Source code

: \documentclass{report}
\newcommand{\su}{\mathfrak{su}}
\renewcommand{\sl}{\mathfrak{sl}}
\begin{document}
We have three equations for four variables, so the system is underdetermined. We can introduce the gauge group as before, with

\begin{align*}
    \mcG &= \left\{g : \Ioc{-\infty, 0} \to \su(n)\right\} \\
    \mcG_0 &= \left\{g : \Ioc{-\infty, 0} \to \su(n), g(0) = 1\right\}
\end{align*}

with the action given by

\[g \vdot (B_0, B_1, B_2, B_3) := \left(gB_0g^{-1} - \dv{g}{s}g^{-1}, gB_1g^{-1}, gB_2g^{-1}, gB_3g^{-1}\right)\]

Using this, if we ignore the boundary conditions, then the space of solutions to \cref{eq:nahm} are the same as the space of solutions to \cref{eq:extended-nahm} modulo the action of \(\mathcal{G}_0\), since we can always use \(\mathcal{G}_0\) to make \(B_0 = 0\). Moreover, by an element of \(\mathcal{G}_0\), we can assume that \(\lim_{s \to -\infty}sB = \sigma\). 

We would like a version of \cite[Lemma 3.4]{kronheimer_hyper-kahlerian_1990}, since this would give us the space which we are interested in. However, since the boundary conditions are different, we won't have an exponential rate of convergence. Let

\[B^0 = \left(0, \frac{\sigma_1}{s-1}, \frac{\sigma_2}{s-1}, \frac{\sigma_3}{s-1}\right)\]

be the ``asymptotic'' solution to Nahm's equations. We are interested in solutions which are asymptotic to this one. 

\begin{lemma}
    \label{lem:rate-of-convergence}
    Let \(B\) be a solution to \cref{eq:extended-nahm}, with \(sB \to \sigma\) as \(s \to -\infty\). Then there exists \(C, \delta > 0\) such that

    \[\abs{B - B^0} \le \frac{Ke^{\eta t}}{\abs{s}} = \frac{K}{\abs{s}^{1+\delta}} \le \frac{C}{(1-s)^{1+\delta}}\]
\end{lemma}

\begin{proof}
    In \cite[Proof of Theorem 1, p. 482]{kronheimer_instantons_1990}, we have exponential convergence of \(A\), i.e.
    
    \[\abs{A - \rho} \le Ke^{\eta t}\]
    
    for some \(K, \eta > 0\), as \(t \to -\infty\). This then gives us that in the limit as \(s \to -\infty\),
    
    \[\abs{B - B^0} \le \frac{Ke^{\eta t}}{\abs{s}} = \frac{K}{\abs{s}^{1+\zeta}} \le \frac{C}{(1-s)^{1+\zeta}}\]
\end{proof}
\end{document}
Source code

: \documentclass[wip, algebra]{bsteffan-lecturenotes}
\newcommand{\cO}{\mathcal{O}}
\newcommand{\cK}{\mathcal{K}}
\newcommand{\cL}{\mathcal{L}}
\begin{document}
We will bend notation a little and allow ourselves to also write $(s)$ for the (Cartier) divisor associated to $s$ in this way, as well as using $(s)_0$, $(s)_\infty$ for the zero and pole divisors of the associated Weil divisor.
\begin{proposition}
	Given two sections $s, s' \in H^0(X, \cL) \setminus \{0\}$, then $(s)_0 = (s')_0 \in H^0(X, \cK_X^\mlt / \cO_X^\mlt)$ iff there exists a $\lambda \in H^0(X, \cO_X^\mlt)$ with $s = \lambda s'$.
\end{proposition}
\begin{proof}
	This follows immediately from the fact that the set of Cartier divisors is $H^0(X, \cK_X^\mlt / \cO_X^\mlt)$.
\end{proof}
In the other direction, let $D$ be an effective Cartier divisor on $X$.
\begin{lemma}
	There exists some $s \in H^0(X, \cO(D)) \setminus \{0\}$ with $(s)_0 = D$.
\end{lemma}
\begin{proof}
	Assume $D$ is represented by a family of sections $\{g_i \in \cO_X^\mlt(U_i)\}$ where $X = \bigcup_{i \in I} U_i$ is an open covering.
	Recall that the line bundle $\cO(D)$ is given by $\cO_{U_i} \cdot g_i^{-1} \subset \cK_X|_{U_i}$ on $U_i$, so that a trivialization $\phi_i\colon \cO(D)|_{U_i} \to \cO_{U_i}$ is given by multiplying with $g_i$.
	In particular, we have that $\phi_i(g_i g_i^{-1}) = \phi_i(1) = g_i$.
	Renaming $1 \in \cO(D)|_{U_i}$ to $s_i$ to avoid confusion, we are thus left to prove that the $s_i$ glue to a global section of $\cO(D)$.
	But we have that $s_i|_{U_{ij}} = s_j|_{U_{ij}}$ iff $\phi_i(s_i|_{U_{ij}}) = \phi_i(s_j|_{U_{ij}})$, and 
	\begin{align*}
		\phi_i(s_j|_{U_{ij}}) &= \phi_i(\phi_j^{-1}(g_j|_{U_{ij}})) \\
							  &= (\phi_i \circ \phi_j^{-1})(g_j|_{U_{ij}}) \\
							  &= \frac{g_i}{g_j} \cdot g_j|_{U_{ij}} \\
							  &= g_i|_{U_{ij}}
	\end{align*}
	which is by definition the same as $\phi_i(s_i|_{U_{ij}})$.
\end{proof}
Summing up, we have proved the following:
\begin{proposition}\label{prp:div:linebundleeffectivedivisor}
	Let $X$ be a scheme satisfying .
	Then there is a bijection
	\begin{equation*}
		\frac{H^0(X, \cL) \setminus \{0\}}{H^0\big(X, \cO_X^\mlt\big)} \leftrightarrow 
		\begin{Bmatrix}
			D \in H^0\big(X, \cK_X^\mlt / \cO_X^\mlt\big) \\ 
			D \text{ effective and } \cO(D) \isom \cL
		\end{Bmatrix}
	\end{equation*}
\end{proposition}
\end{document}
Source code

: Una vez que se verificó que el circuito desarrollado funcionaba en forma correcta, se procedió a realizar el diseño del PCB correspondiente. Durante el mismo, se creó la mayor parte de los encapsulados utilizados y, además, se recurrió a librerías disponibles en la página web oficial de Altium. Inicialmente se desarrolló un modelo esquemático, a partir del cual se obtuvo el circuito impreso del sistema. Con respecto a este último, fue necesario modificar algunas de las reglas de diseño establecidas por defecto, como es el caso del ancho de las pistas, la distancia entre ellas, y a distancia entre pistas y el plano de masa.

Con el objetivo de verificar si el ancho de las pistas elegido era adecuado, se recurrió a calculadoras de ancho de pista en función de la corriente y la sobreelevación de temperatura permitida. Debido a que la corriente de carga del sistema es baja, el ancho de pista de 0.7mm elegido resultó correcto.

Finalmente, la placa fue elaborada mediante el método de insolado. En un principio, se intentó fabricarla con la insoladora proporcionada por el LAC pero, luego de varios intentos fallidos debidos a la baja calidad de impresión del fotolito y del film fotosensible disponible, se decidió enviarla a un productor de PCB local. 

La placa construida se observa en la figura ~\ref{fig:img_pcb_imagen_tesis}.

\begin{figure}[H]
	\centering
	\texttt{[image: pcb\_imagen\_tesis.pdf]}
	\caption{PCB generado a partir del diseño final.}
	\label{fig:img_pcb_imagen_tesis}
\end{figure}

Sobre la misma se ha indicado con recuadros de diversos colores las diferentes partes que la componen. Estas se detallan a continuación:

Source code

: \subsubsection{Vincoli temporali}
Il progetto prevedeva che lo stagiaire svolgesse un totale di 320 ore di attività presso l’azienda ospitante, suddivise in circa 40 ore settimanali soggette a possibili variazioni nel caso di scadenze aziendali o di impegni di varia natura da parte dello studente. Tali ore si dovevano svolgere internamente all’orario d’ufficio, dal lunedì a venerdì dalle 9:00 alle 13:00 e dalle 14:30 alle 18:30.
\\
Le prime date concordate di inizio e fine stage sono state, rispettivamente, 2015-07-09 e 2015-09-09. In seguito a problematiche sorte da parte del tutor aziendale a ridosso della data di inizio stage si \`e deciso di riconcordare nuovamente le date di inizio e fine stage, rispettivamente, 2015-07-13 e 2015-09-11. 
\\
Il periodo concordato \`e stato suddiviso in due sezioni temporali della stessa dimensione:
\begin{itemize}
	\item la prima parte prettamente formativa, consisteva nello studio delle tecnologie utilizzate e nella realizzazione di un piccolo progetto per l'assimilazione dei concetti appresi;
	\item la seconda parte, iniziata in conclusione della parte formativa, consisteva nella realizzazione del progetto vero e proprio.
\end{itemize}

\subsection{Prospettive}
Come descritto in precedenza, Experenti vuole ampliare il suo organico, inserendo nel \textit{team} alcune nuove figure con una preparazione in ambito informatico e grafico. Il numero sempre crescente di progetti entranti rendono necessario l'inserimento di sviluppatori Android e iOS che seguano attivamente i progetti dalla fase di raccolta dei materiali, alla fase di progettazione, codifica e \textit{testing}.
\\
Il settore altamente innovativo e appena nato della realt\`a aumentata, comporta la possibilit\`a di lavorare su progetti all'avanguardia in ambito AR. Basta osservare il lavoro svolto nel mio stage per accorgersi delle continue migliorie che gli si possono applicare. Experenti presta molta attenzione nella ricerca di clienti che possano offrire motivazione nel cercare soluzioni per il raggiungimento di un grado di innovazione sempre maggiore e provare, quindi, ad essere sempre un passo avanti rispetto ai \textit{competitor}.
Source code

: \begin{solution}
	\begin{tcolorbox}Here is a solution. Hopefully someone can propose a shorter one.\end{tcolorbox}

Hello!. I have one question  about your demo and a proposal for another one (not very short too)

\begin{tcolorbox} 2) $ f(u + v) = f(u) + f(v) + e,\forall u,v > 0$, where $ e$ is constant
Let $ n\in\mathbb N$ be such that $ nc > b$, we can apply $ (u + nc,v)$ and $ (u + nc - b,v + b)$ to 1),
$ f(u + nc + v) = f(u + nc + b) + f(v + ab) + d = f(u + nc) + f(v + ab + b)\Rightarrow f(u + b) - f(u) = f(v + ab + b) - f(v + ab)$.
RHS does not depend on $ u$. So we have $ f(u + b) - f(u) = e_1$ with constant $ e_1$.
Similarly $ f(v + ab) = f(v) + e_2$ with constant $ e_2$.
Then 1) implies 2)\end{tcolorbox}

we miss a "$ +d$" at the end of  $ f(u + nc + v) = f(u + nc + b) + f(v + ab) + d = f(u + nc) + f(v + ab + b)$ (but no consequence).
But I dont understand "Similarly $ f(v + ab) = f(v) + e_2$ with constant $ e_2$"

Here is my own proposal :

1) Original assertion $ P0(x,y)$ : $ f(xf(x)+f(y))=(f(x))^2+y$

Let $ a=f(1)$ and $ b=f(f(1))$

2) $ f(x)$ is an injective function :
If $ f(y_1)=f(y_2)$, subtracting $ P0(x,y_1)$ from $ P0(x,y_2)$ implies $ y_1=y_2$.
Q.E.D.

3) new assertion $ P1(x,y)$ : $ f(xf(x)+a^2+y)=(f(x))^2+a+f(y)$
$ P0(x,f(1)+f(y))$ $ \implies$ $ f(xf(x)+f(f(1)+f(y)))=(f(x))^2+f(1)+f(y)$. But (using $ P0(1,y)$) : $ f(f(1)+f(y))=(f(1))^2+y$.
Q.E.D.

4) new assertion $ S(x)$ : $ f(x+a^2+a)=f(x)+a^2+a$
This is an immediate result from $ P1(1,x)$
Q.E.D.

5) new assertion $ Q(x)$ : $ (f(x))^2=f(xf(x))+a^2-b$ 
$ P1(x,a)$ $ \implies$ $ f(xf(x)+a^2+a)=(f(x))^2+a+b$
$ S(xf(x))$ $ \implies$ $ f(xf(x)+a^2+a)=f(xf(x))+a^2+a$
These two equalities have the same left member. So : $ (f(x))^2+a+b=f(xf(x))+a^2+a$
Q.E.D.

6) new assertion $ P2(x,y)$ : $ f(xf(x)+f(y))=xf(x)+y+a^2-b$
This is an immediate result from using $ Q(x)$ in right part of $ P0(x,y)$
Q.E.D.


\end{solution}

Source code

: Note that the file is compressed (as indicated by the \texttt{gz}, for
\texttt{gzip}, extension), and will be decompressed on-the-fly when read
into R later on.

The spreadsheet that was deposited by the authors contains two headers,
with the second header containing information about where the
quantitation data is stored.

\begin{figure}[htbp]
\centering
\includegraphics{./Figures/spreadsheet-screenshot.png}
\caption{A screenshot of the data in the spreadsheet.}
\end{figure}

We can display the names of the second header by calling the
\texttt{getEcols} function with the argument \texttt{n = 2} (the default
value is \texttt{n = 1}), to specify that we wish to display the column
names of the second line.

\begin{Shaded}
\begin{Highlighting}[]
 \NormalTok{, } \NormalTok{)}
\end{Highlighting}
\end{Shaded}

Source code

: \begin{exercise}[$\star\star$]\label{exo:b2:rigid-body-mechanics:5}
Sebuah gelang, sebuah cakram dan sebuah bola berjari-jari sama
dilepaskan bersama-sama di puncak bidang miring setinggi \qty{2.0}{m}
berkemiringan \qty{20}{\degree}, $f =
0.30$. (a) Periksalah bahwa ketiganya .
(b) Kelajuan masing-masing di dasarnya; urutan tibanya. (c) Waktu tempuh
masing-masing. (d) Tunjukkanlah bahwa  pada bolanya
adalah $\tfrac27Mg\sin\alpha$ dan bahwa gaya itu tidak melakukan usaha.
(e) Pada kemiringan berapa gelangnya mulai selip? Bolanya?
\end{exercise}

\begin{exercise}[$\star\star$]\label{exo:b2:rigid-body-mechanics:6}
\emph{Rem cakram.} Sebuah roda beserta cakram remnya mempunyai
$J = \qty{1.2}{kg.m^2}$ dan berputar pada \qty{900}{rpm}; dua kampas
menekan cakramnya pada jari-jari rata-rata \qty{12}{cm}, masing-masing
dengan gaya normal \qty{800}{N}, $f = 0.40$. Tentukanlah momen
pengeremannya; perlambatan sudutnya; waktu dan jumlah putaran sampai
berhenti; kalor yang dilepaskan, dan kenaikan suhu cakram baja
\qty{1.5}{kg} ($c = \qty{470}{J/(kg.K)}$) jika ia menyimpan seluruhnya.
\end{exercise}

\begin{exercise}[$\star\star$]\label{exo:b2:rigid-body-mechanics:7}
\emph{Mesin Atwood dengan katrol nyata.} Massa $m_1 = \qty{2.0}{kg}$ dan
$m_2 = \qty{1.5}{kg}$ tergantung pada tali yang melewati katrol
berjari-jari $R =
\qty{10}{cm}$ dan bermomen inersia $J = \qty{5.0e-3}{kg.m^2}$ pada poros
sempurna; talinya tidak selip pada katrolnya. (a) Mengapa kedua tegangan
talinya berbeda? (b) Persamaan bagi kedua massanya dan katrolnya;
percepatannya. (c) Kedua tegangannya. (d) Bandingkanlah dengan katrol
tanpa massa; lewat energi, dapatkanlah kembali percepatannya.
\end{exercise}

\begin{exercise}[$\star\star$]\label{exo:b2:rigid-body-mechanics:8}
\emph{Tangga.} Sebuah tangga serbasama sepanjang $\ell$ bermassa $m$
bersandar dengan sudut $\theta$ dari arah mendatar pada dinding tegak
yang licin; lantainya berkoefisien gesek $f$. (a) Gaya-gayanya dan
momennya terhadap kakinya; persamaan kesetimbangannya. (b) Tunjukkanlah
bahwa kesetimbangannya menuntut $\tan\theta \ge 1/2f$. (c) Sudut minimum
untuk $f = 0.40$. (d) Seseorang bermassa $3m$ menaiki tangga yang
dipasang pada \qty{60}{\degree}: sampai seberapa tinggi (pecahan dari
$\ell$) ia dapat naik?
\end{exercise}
──────
▶ **PROBLEM**: Using the entries above, repeat only the lines from the one containing "1) Original assertion" through the one containing "3) new assertion", end lines included.

▶ **EXERCISE RESPONSE**:
1) Original assertion $ P0(x,y)$ : $ f(xf(x)+f(y))=(f(x))^2+y$

Let $ a=f(1)$ and $ b=f(f(1))$

2) $ f(x)$ is an injective function :
If $ f(y_1)=f(y_2)$, subtracting $ P0(x,y_1)$ from $ P0(x,y_2)$ implies $ y_1=y_2$.
Q.E.D.

3) new assertion $ P1(x,y)$ : $ f(xf(x)+a^2+y)=(f(x))^2+a+f(y)$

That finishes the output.